В балете очень многое отрабатывается на репетициях. И если бы с молодыми артистами занимались Галина Уланова, Марина Семенова, Алексей Ермолаев и Асаф Мессерер, у них бы тоже появилась энергетика. Увы, но сейчас совершенно другой подход к подготовке роли. «Не тянет» человек – ну и ладно. А раньше ты должен был доказать репетиторам, хореографу, театру, что имеешь право танцевать, например, роль Красса. Сегодня в Большом театре 5–6 исполнителей этой партии. Ни по фактуре, ни по темпераменту они для нее не подходят. После отца даже я не решился танцевать Красса, понимал, что не смогу исполнить роль на том же уровне. Но по сравнению с нынешними Крассами, я, наверное, был бы эталоном. В балете нужно не только развивать технику и актерские навыки, но и много читать, ходить по музеям. Молодые артисты иной раз задаются вопросом: «А так ли необходимо видеть в оригинале васнецовскую «Аленушку», если можно посмотреть на репродукцию в Интернете?
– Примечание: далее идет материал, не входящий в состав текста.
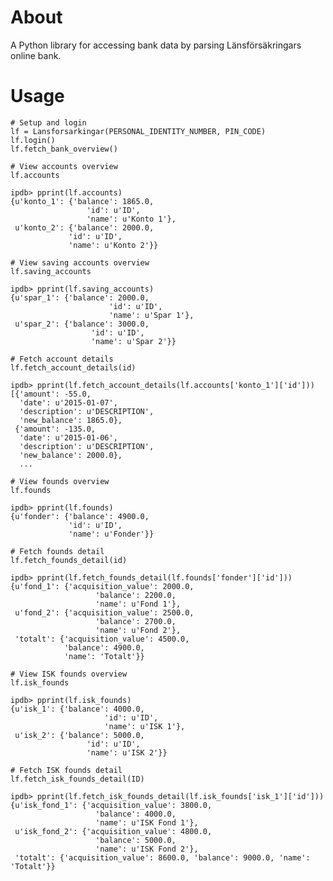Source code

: # About
A Python library for accessing bank data by parsing Länsförsäkringars online bank.

# Usage
    # Setup and login
    lf = Lansforsarkingar(PERSONAL_IDENTITY_NUMBER, PIN_CODE)
    lf.login()
    lf.fetch_bank_overview()

    # View accounts overview
    lf.accounts

    ipdb> pprint(lf.accounts)
    {u'konto_1': {'balance': 1865.0,
                     'id': u'ID',
                     'name': u'Konto 1'},
     u'konto_2': {'balance': 2000.0,
                 'id': u'ID',
                 'name': u'Konto 2'}}

    # View saving accounts overview
    lf.saving_accounts

    ipdb> pprint(lf.saving_accounts)
    {u'spar_1': {'balance': 2000.0,
                          'id': u'ID',
                          'name': u'Spar 1'},
     u'spar_2': {'balance': 3000.0,
                      'id': u'ID',
                      'name': u'Spar 2'}}

    # Fetch account details
    lf.fetch_account_details(id)

    ipdb> pprint(lf.fetch_account_details(lf.accounts['konto_1']['id']))
    [{'amount': -55.0,
      'date': u'2015-01-07',
      'description': u'DESCRIPTION',
      'new_balance': 1865.0},
     {'amount': -135.0,
      'date': u'2015-01-06',
      'description': u'DESCRIPTION',
      'new_balance': 2000.0},
      ...

    # View founds overview
    lf.founds

    ipdb> pprint(lf.founds)
    {u'fonder': {'balance': 4900.0,
                 'id': u'ID',
                 'name': u'Fonder'}}

    # Fetch founds detail
    lf.fetch_founds_detail(id)

    ipdb> pprint(lf.fetch_founds_detail(lf.founds['fonder']['id']))
    {u'fond_1': {'acquisition_value': 2000.0,
                       'balance': 2200.0,
                       'name': u'Fond 1'},
     u'fond_2': {'acquisition_value': 2500.0,
                       'balance': 2700.0,
                       'name': u'Fond 2'},
     'totalt': {'acquisition_value': 4500.0,
                'balance': 4900.0,
                'name': 'Totalt'}}

    # View ISK founds overview
    lf.isk_founds

    ipdb> pprint(lf.isk_founds)
    {u'isk_1': {'balance': 4000.0,
                         'id': u'ID',
                         'name': u'ISK 1'},
     u'isk_2': {'balance': 5000.0,
                     'id': u'ID',
                     'name': u'ISK 2'}}

    # Fetch ISK founds detail
    lf.fetch_isk_founds_detail(ID)

    ipdb> pprint(lf.fetch_isk_founds_detail(lf.isk_founds['isk_1']['id']))
    {u'isk_fond_1': {'acquisition_value': 3800.0,
                       'balance': 4000.0,
                       'name': u'ISK Fond 1'},
     u'isk_fond_2': {'acquisition_value': 4800.0,
                       'balance': 5000.0,
                       'name': u'ISK Fond 2'},
     'totalt': {'acquisition_value': 8600.0, 'balance': 9000.0, 'name': 'Totalt'}}
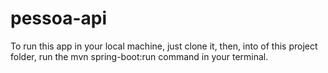 # pessoa-api

To run this app in your local machine, just clone it, then, into of this project folder, run the mvn spring-boot:run command in your terminal.
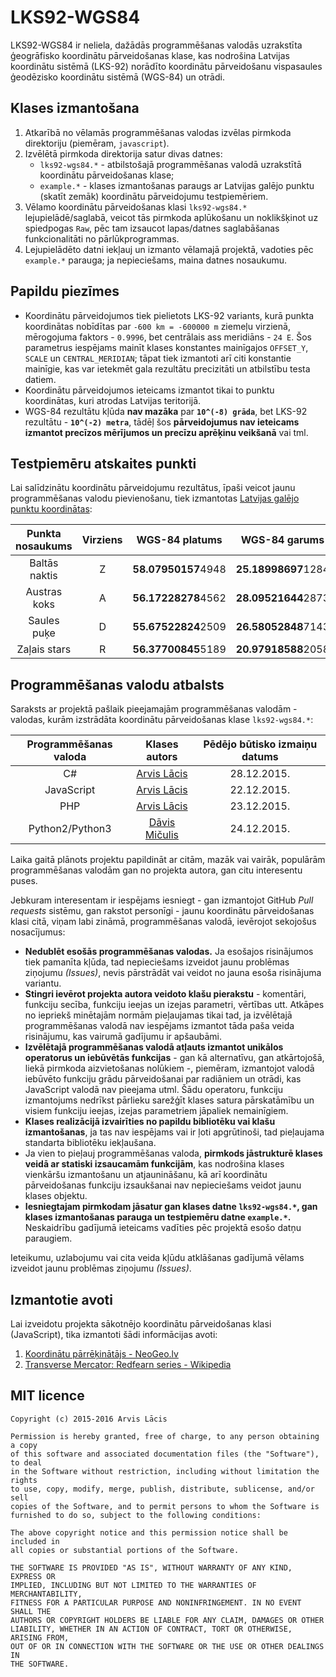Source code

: # LKS92-WGS84 #

LKS92-WGS84 ir neliela, dažādās programmēšanas valodās uzrakstīta ģeogrāfisko koordinātu pārveidošanas klase,
kas nodrošina Latvijas koordinātu sistēmā (LKS-92) norādīto koordinātu pārveidošanu vispasaules ģeodēzisko
koordinātu sistēmā (WGS-84) un otrādi.

## Klases izmantošana ##

1. Atkarībā no vēlamās programmēšanas valodas izvēlas pirmkoda direktoriju (piemēram, `javascript`).
2. Izvēlētā pirmkoda direktorija satur divas datnes:
    - `lks92-wgs84.*` - atbilstošajā programmēšanas valodā uzrakstītā koordinātu pārveidošanas klase;
    - `example.*` - klases izmantošanas paraugs ar Latvijas galējo punktu (skatīt zemāk) koordinātu pārveidojumu testpiemēriem.
3. Vēlamo koordinātu pārveidošanas klasi `lks92-wgs84.*` lejupielādē/saglabā, veicot tās pirmkoda aplūkošanu un noklikšķinot
uz spiedpogas `Raw`, pēc tam izsaucot lapas/datnes saglabāšanas funkcionalitāti no pārlūkprogrammas.
4. Lejupielādēto datni iekļauj un izmanto vēlamajā projektā, vadoties pēc `example.*` parauga; ja nepieciešams, maina datnes nosaukumu.

## Papildu piezīmes ##

- Koordinātu pārveidojumos tiek pielietots LKS-92 variants, kurā punkta koordinātas nobīdītas par `-600 km = -600000 m` ziemeļu virzienā,
mērogojuma faktors - `0.9996`, bet centrālais ass meridiāns - `24 E`.
Šos parametrus iespējams mainīt klases konstantes mainīgajos `OFFSET_Y`, `SCALE` un `CENTRAL_MERIDIAN`; tāpat tiek izmantoti
arī citi konstantie mainīgie, kas var ietekmēt gala rezultātu precizitāti un atbilstību testa datiem.
- Koordinātu pārveidojumos ieteicams izmantot tikai to punktu koordinātas, kuri atrodas Latvijas teritorijā.
- WGS-84 rezultātu kļūda **nav mazāka** par **`10^(-8) grāda`**, bet LKS-92 rezultātu - **`10^(-2) metra`**, tādēļ šos **pārveidojumus
nav ieteicams izmantot precīzos mērījumos un precīzu aprēķinu veikšanā** vai tml.

## Testpiemēru atskaites punkti ##

Lai salīdzinātu koordinātu pārveidojumu rezultātus, īpaši veicot jaunu programmēšanas valodu pievienošanu, tiek izmantotas
[Latvijas galējo punktu koordinātas](http://www.vietas.lv/index.php?p=34&gid=15):

| Punkta nosaukums | Virziens |  WGS-84 platums      |  WGS-84 garums      |  LKS-92 X      |  LKS-92 Y      |
|:----------------:|:--------:|:--------------------:|:-------------------:|:--------------:|:--------------:|
| Baltās naktis    | Z        |  **58.07950157**4948 | **25.18998697**1284 | **570181.00**0 | **438180.00**0 |
| Austras koks     | A        |  **56.17228278**4562 | **28.09521644**2873 | **754190.00**3 | **232806.00**0 |
| Saules puķe      | D        |  **55.67522824**2509 | **26.58052848**7143 | **662269.00**0 | **172953.00**0 |
| Zaļais stars     | R        |  **56.37700845**5189 | **20.97918588**2058 | **313470.00**0 | **252137.00**0 |

## Programmēšanas valodu atbalsts ##

Saraksts ar projektā pašlaik pieejamajām programmēšanas valodām - valodas, kurām izstrādāta koordinātu pārveidošanas klase `lks92-wgs84.*`:

| Programmēšanas valoda |                 Klases autors                    | Pēdējo būtisko izmaiņu datums |
|:---------------------:|:------------------------------------------------:|:-----------------------------:|
| C#                    | [Arvis Lācis](https://github.com/arvislacis)     | 28.12.2015.                   |
| JavaScript            | [Arvis Lācis](https://github.com/arvislacis)     | 22.12.2015.                   |
| PHP                   | [Arvis Lācis](https://github.com/arvislacis)     | 23.12.2015.                   |
| Python2/Python3       | [Dāvis Mičulis](https://github.com/DavisMiculis) | 24.12.2015.                   |

Laika gaitā plānots projektu papildināt ar citām, mazāk vai vairāk, populārām programmēšanas valodām gan no projekta autora,
gan citu interesentu puses.

Jebkuram interesentam ir iespējams iesniegt - gan izmantojot GitHub *Pull requests* sistēmu, gan rakstot personīgi -
jaunu koordinātu pārveidošanas klasi citā, viņam labi zināmā, programmēšanas valodā, ievērojot sekojošus nosacījumus:
- **Nedublēt esošās programmēšanas valodas.** Ja esošajos risinājumos tiek pamanīta kļūda, tad nepieciešams izveidot jaunu problēmas
ziņojumu *(Issues)*, nevis pārstrādāt vai veidot no jauna esoša risinājuma variantu.
- **Stingri ievērot projekta autora veidoto klašu pierakstu** - komentāri, funkciju secība, funkciju ieejas un izejas
parametri, vērtības utt. Atkāpes no iepriekš minētajām normām pieļaujamas tikai tad, ja izvēlētajā programmēšanas valodā nav iespējams
izmantot tāda paša veida risinājumu, kas vairumā gadījumu ir apšaubāmi.
- **Izvēlētajā programmēšanas valodā atļauts izmantot unikālos operatorus un iebūvētās funkcijas** - gan kā alternatīvu, gan atkārtojošā,
liekā pirmkoda aizvietošanas nolūkiem -, piemēram, izmantojot valodā iebūvēto funkciju grādu pārveidošanai par radiāniem un otrādi, kas
JavaScript valodā nav pieejama utml. Šādu operatoru, funkciju izmantojums nedrīkst pārlieku sarežģīt klases satura pārskatāmību un
visiem funkciju ieejas, izejas parametriem jāpaliek nemainīgiem.
- **Klases realizācijā izvairīties no papildu bibliotēku vai klašu izmantošanas**, ja tas nav iespējams vai ir ļoti apgrūtinoši, tad
pieļaujama standarta bibliotēku iekļaušana.
- Ja vien to pieļauj programmēšanas valoda, **pirmkods jāstrukturē klases veidā ar statiski izsaucamām funkcijām**, kas nodrošina
klases vienkāršu izmantošanu un atjaunināšanu, kā arī koordinātu pārveidošanas funkciju izsaukšanai nav nepieciešams veidot jaunu klases objektu.
- **Iesniegtajam pirmkodam jāsatur gan klases datne `lks92-wgs84.*`, gan klases izmantošanas parauga un testpiemēru datne `example.*`.**
Neskaidrību gadījumā ieteicams vadīties pēc projektā esošo datņu paraugiem.

Ieteikumu, uzlabojumu vai cita veida kļūdu atklāšanas gadījumā vēlams izveidot jaunu problēmas ziņojumu *(Issues)*.

## Izmantotie avoti ##

Lai izveidotu projekta sākotnējo koordinātu pārveidošanas klasi (JavaScript), tika izmantoti šādi informācijas avoti:

1. [Koordinātu pārrēķinātājs - NeoGeo.lv](http://neogeo.lv/ekartes/koord2/)
2. [Transverse Mercator: Redfearn series - Wikipedia](https://en.wikipedia.org/wiki/Transverse_Mercator:_Redfearn_series)

## MIT licence ##

    Copyright (c) 2015-2016 Arvis Lācis

    Permission is hereby granted, free of charge, to any person obtaining a copy
    of this software and associated documentation files (the "Software"), to deal
    in the Software without restriction, including without limitation the rights
    to use, copy, modify, merge, publish, distribute, sublicense, and/or sell
    copies of the Software, and to permit persons to whom the Software is
    furnished to do so, subject to the following conditions:

    The above copyright notice and this permission notice shall be included in
    all copies or substantial portions of the Software.

    THE SOFTWARE IS PROVIDED "AS IS", WITHOUT WARRANTY OF ANY KIND, EXPRESS OR
    IMPLIED, INCLUDING BUT NOT LIMITED TO THE WARRANTIES OF MERCHANTABILITY,
    FITNESS FOR A PARTICULAR PURPOSE AND NONINFRINGEMENT. IN NO EVENT SHALL THE
    AUTHORS OR COPYRIGHT HOLDERS BE LIABLE FOR ANY CLAIM, DAMAGES OR OTHER
    LIABILITY, WHETHER IN AN ACTION OF CONTRACT, TORT OR OTHERWISE, ARISING FROM,
    OUT OF OR IN CONNECTION WITH THE SOFTWARE OR THE USE OR OTHER DEALINGS IN
    THE SOFTWARE.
У предыдущих поколений с этим не было проблем. Владимир Васильев – прекрасный художник, мой отец великолепно рисовал и лепил, они осваивали смежные профессии, играли в театре, работали над драматическими ролями. Это выводит артиста на качественно иной уровень исполнения. Когда я танцевал Курбского в «Иване Грозном», то изучал его переписку с царем. Уверен, что никто из исполнителей этого не делал. Я всегда стремился выжать из роли максимум. И Илзе тоже так делает, она прекрасная драматическая актриса. Коронной ролью отца был Красс, а у Илзе есть Графиня в «Пиковой даме» Ролана Пети. В принципе, эту роль может станцевать любая балерина с похожей фактурой, но у сестры нет второго состава – все понимают, что так никто больше не станцует.
В 1988 году вы стали первым танцовщиком, которому советское правительство официально разрешило работать в иностранной труппе. Почему для вас с Ниной Ананиашвили было сделано исключение? Как работалось с Михаилом Барышниковым, Рудольфом Нуриевым?
Тогда уже началась перестройка, Большой театр подписал договор с New York City Ballet, и мы с Ниной уехали на месяц в Америку, где станцевали три спектакля.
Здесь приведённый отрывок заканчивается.